[What to produce] Please write out every record exactly, but keep any images out of it.

(Saved data entries)
= = = = =

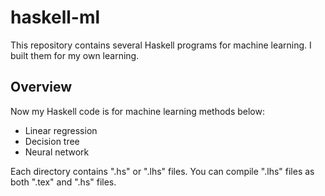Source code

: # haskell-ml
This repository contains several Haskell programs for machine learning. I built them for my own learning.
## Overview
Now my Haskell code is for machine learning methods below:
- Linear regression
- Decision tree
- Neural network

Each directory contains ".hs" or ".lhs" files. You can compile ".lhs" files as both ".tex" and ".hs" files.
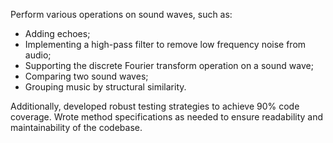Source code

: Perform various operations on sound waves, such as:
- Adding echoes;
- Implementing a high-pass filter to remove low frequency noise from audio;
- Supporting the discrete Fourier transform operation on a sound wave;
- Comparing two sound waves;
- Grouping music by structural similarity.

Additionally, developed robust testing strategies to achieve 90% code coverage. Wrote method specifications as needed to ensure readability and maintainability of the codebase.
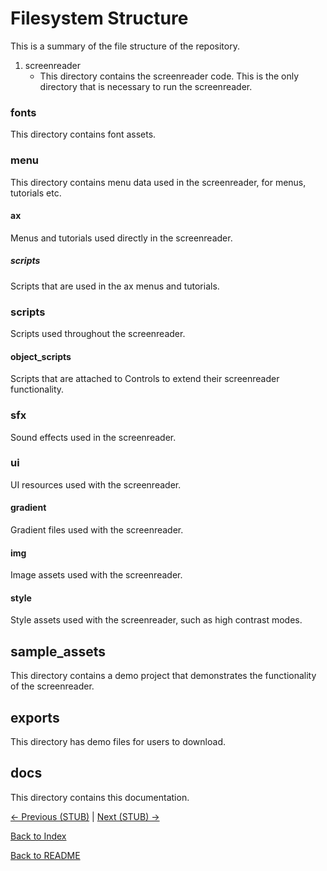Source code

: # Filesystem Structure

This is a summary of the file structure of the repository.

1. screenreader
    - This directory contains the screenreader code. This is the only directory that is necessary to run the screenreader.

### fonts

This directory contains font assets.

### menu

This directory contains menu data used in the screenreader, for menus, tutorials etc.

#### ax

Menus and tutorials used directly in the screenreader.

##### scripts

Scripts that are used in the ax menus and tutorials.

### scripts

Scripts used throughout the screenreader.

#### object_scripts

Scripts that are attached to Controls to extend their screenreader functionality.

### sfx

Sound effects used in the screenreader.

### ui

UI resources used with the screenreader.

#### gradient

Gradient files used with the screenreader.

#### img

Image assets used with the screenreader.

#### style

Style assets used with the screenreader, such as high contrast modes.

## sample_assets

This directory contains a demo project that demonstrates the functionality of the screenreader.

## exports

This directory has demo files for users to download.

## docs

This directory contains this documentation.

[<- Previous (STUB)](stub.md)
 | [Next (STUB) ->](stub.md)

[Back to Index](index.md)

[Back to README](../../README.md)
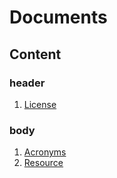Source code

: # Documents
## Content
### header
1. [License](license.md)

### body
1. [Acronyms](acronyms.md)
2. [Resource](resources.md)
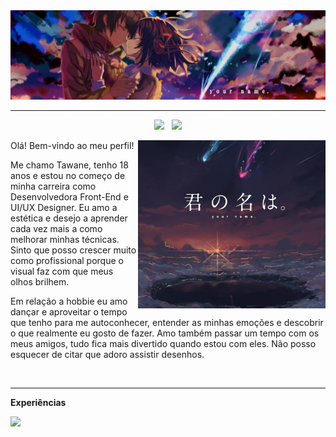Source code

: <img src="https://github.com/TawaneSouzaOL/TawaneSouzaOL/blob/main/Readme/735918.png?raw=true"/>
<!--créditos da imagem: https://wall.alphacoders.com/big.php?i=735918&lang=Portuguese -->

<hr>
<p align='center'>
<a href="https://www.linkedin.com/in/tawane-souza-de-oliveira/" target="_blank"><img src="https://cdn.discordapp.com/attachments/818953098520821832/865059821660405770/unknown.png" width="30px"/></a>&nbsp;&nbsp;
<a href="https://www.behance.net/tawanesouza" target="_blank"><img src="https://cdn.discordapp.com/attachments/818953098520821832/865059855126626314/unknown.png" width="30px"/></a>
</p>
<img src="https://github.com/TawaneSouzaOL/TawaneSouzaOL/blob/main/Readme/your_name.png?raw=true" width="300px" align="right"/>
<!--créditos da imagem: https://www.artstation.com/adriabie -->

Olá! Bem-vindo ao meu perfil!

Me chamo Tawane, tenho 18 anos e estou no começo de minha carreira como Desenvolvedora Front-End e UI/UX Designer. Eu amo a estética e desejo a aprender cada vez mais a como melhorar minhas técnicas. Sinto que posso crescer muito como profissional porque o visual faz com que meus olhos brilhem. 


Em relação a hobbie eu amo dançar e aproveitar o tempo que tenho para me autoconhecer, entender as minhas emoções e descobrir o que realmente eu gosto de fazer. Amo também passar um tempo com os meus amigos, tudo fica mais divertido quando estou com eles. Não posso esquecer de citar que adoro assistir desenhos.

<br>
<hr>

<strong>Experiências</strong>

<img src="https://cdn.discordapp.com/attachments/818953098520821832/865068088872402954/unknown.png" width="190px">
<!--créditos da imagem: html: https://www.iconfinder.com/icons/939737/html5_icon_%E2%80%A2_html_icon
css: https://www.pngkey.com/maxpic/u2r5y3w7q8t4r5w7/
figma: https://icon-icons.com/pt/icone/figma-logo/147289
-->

= = = = =

[Exercise response]
Source code

: # haskell-ml
This repository contains several Haskell programs for machine learning. I built them for my own learning.
## Overview
Now my Haskell code is for machine learning methods below:
- Linear regression
- Decision tree
- Neural network

Each directory contains ".hs" or ".lhs" files. You can compile ".lhs" files as both ".tex" and ".hs" files.
Source code

: Perform various operations on sound waves, such as:
- Adding echoes;
- Implementing a high-pass filter to remove low frequency noise from audio;
- Supporting the discrete Fourier transform operation on a sound wave;
- Comparing two sound waves;
- Grouping music by structural similarity.

Additionally, developed robust testing strategies to achieve 90% code coverage. Wrote method specifications as needed to ensure readability and maintainability of the codebase.
Source code

: # Filesystem Structure

This is a summary of the file structure of the repository.

1. screenreader
    - This directory contains the screenreader code. This is the only directory that is necessary to run the screenreader.

### fonts

This directory contains font assets.

### menu

This directory contains menu data used in the screenreader, for menus, tutorials etc.

#### ax

Menus and tutorials used directly in the screenreader.

##### scripts

Scripts that are used in the ax menus and tutorials.

### scripts

Scripts used throughout the screenreader.

#### object_scripts

Scripts that are attached to Controls to extend their screenreader functionality.

### sfx

Sound effects used in the screenreader.

### ui

UI resources used with the screenreader.

#### gradient

Gradient files used with the screenreader.

#### img

Image assets used with the screenreader.

#### style

Style assets used with the screenreader, such as high contrast modes.

## sample_assets

This directory contains a demo project that demonstrates the functionality of the screenreader.

## exports

This directory has demo files for users to download.

## docs

This directory contains this documentation.

[<- Previous (STUB)](stub.md)
 | [Next (STUB) ->](stub.md)

[Back to Index](index.md)

[Back to README](../../README.md)
Source code

: # Documents
## Content
### header
1. [License](license.md)

### body
1. [Acronyms](acronyms.md)
2. [Resource](resources.md)
Source code

: <img src="https://github.com/TawaneSouzaOL/TawaneSouzaOL/blob/main/Readme/735918.png?raw=true"/>
<!--créditos da imagem: https://wall.alphacoders.com/big.php?i=735918&lang=Portuguese -->

<hr>
<p align='center'>
<a href="https://www.linkedin.com/in/tawane-souza-de-oliveira/" target="_blank"><img src="https://cdn.discordapp.com/attachments/818953098520821832/865059821660405770/unknown.png" width="30px"/></a>&nbsp;&nbsp;
<a href="https://www.behance.net/tawanesouza" target="_blank"><img src="https://cdn.discordapp.com/attachments/818953098520821832/865059855126626314/unknown.png" width="30px"/></a>
</p>
<img src="https://github.com/TawaneSouzaOL/TawaneSouzaOL/blob/main/Readme/your_name.png?raw=true" width="300px" align="right"/>
<!--créditos da imagem: https://www.artstation.com/adriabie -->

Olá! Bem-vindo ao meu perfil!

Me chamo Tawane, tenho 18 anos e estou no começo de minha carreira como Desenvolvedora Front-End e UI/UX Designer. Eu amo a estética e desejo a aprender cada vez mais a como melhorar minhas técnicas. Sinto que posso crescer muito como profissional porque o visual faz com que meus olhos brilhem. 


Em relação a hobbie eu amo dançar e aproveitar o tempo que tenho para me autoconhecer, entender as minhas emoções e descobrir o que realmente eu gosto de fazer. Amo também passar um tempo com os meus amigos, tudo fica mais divertido quando estou com eles. Não posso esquecer de citar que adoro assistir desenhos.

<br>
<hr>

<strong>Experiências</strong>

<img src="https://cdn.discordapp.com/attachments/818953098520821832/865068088872402954/unknown.png" width="190px">
<!--créditos da imagem: html: https://www.iconfinder.com/icons/939737/html5_icon_%E2%80%A2_html_icon
css: https://www.pngkey.com/maxpic/u2r5y3w7q8t4r5w7/
figma: https://icon-icons.com/pt/icone/figma-logo/147289
-->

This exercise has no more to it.